To begin with, make sure that you are getting plenty of sleep at night. Where most adults need at least eight hours of sleep each night, adults with RA may need as many as ten hours. Unfortunately, sleep can be extremely difficult for people with the chronic pains, stress, and loneliness often associated with a serious disease, such as RA. If you find you are having more and more trouble either falling asleep, or staying asleep, then you may have insomnia and might benefit from talking to your physician. You may also find relief in adopting some meditation and relaxation techniques that you can learn about from books or online videos. If your insomnia is bad enough, your physician may suggest you see a sleep specialist or a mental health professional to help you get to the root of your sleeping problems.
During the day, if your job and duties allow it, you should try to nap or rest whenever you feel fatigued or stressed out. You may need to set a schedule to take a quick ten or thirty minute nap. Even if a short nap is not possible (such as if you are at work or with small children), then perhaps just a short rest period between activities will help to alleviate some of your inflammation. Regardless of which rest solutions you adopt, your overall goal with RA is to do what you can to limit your bouts of fatigue and to not become too overtired.
9 Exercises to Avoid with Arthritis
- Roller skating
- Ice skating
- Jumping rope
- Bicycling (except stationary)
- High-impact aerobics
- Horseback riding (except therapeutic activities)
- Any activity in which you have both feet off the ground
In case of an injury:
Remember the “R.I.C.E.” acronym:
- R = REST. If you find yourself getting injured easily, it is a good sign that you may be overdoing things and may need to rest for a while.

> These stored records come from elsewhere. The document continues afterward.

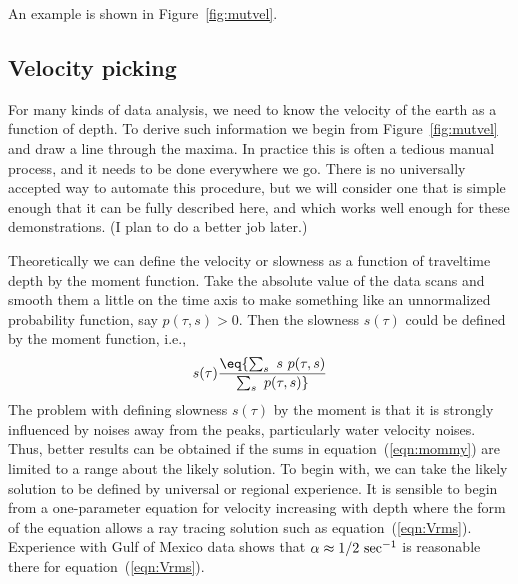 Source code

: 
\par
An example %
is shown in Figure~\ref{fig:mutvel}.


\subsection{Velocity picking}
For many kinds of data analysis,
we need to know the velocity of the earth as a function of depth.
To derive such information
we begin from Figure~\ref{fig:mutvel}
and draw a line through the maxima.
In practice this is often a tedious manual process,
and it needs to be done everywhere we go.
There is no universally accepted way to automate
this procedure, but we will consider one
that is simple enough that it can be fully described here,
and which works well enough for these demonstrations.
(I plan to do a better job later.)

\par
Theoretically we can define the velocity or slowness
as a function of traveltime depth by the moment function.
Take the absolute value of the data scans and smooth
them a little on the time axis to make something like an unnormalized
probability function, say $p(\tau ,s)>0$.
Then the slowness $s(\tau )$ could be defined by the moment function, i.e.,
\begin{equation}
s(\tau ) \eq { \sum_s \ s\  p(\tau ,s) \over \sum_s \ p(\tau ,s) }
\label{eqn:mommy}
\end{equation}
The problem with defining slowness $s(\tau )$ by the moment is that it is 
strongly influenced by noises away from the peaks,
particularly water velocity noises.
Thus, better results can be obtained if the sums in equation~(\ref{eqn:mommy})
are limited to a range about the likely solution.
To begin with, we can take the likely solution to be defined
by universal or regional experience.
It is sensible to begin from a one-parameter equation
for velocity increasing with depth where the form of the equation
allows a ray tracing solution
such as equation~(\ref{eqn:Vrms}).
Experience with Gulf of Mexico data shows that
$\alpha\approx 1/2\  {\rm sec}^{-1}$ is reasonable there
for equation~(\ref{eqn:Vrms}).

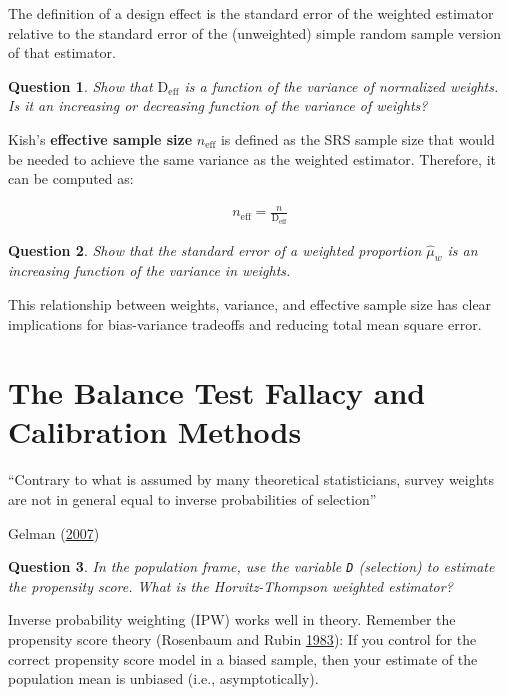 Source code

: \documentclass[10pt, letterpaper]{article}
\theoremstyle{mytheoremstyle}
\newtheorem{question}{Question}[section]
\begin{document}
The definition of a design effect is the standard error of the weighted estimator relative to the standard error of the (unweighted) simple random sample version of that estimator.

\begin{question}
Show that $\text{D}_{\text{eff}}$ is a function of the variance of normalized weights. Is it an increasing or decreasing function of the variance of weights?
\end{question}

\vspace{0.5in}

Kish's \textbf{effective sample size} $n_{\text{eff}}$ is defined as the SRS sample size that would be needed to achieve the same variance as the weighted estimator.  Therefore, it can be computed as:

\begin{align}
n_{\text{eff}} = \frac{n}{\text{D}_{\text{eff}}}
\end{align}

\begin{question}
Show that the standard error of a weighted proportion $\widehat{\mu}_w$ is an increasing function of the variance in weights.
\end{question}

\vspace{0.1in}


This relationship between weights, variance, and effective sample size has clear implications for bias-variance tradeoffs and reducing total mean square error.



\section{The Balance Test Fallacy and Calibration Methods}

\epigraph{``Contrary to what is assumed by many theoretical statisticians, survey weights are not in general equal to inverse probabilities of selection''}{Gelman (\href{http://www.stat.columbia.edu/~gelman/research/published/STS226.pdf}{2007})}

\begin{question}
In the population frame, use the variable \texttt{D} (selection) to estimate the propensity score.  What is the Horvitz-Thompson weighted estimator?
\end{question}

Inverse probability weighting (IPW) works well in theory. Remember the propensity score theory (Rosenbaum and Rubin \href{https://academic.oup.com/biomet/article/70/1/41/240879}{1983}): If you control for the correct propensity score model in a biased sample, then your estimate of the population mean is unbiased (i.e., asymptotically). 
\end{document}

- I = ICE. You can reduce swelling in an injured area by applying cloth-wrapped ice (don’t apply ice directly to skin).
- C = COMPRESSION. Wrap the injured muscle or bones with an ace bandage to prevent the swelling from spreading to other parts of the limb).
- E = ELEVATE. Raise the injured are in between ice applications to reduce the blood flow and slow any swelling.
Unless suggested by your RA specialist or physical therapist, heat should never be applied to an injury. Heat can cause additional swelling and increase your rehabilitation period.
If pain lasts more than two days and ice, compression, and rest have not helped reduce the pain, you should contact your doctor.
You should also contact your physician any time you feel numbness or tingling as this could be a sign of a serious injury.